Understanding Circuit Breaker Patterns

Before diving into implementation details, it’s crucial to understand the core concepts behind circuit breakers and how they fit into a broader resilience strategy.

The Circuit Breaker State Machine

At its core, a circuit breaker is a state machine with three distinct states:

package circuitbreaker

// State represents the current state of the circuit breaker
type State int

const (
    // Closed means the circuit breaker is allowing requests through
    Closed State = iota
    
    // Open means the circuit breaker is preventing requests from going through
    Open
    
    // HalfOpen means the circuit breaker is allowing a limited number of test requests
    HalfOpen
)

// CircuitBreaker represents a basic circuit breaker
type CircuitBreaker struct {
    state           State
    failureCount    int
    failureThreshold int
    resetTimeout    time.Duration
    lastFailureTime time.Time
    mutex           sync.RWMutex
}

The circuit breaker operates as follows:

  1. Closed State: The default state where requests flow normally.
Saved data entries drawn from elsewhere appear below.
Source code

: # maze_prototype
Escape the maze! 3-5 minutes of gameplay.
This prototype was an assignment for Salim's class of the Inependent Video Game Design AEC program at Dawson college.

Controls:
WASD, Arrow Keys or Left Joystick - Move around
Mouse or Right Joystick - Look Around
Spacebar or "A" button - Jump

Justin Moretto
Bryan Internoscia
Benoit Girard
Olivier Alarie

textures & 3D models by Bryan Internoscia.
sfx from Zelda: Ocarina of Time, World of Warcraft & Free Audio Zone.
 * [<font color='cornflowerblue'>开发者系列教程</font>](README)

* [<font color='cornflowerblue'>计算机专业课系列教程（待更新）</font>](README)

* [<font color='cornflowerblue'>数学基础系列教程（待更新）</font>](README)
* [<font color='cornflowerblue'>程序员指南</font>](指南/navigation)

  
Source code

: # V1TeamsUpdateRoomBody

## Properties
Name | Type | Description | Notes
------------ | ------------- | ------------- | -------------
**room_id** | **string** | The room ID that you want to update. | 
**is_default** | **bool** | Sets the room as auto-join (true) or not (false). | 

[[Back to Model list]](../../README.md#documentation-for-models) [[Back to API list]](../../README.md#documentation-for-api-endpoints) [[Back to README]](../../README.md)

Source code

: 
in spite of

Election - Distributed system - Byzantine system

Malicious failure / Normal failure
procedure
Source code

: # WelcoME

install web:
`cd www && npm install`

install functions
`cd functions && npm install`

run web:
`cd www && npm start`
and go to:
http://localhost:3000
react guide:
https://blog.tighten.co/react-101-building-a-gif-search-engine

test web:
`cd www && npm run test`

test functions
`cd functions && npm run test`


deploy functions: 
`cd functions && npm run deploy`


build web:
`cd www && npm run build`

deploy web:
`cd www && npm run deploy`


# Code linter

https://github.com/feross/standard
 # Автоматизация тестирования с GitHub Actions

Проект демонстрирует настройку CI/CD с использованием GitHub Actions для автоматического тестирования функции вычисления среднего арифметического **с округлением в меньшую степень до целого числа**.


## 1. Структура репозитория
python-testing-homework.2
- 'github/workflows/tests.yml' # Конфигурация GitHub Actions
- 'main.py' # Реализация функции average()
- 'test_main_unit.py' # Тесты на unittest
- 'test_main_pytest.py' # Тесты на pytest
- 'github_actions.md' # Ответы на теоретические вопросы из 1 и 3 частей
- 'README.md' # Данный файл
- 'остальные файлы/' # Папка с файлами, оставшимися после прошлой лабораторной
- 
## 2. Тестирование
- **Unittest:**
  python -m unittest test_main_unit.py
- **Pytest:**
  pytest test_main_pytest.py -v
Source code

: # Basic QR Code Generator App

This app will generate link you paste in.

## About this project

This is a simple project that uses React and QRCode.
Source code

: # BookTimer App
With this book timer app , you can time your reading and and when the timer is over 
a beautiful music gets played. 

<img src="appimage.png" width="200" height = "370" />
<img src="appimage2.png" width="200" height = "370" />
The circuit breaker monitors for failures.
  2. Open State: When failures exceed a threshold, the circuit “trips” to the open state, fast-failing requests without attempting to execute them.
  3. Half-Open State: After a timeout period, the circuit transitions to half-open, allowing a limited number of test requests to check if the underlying system has recovered.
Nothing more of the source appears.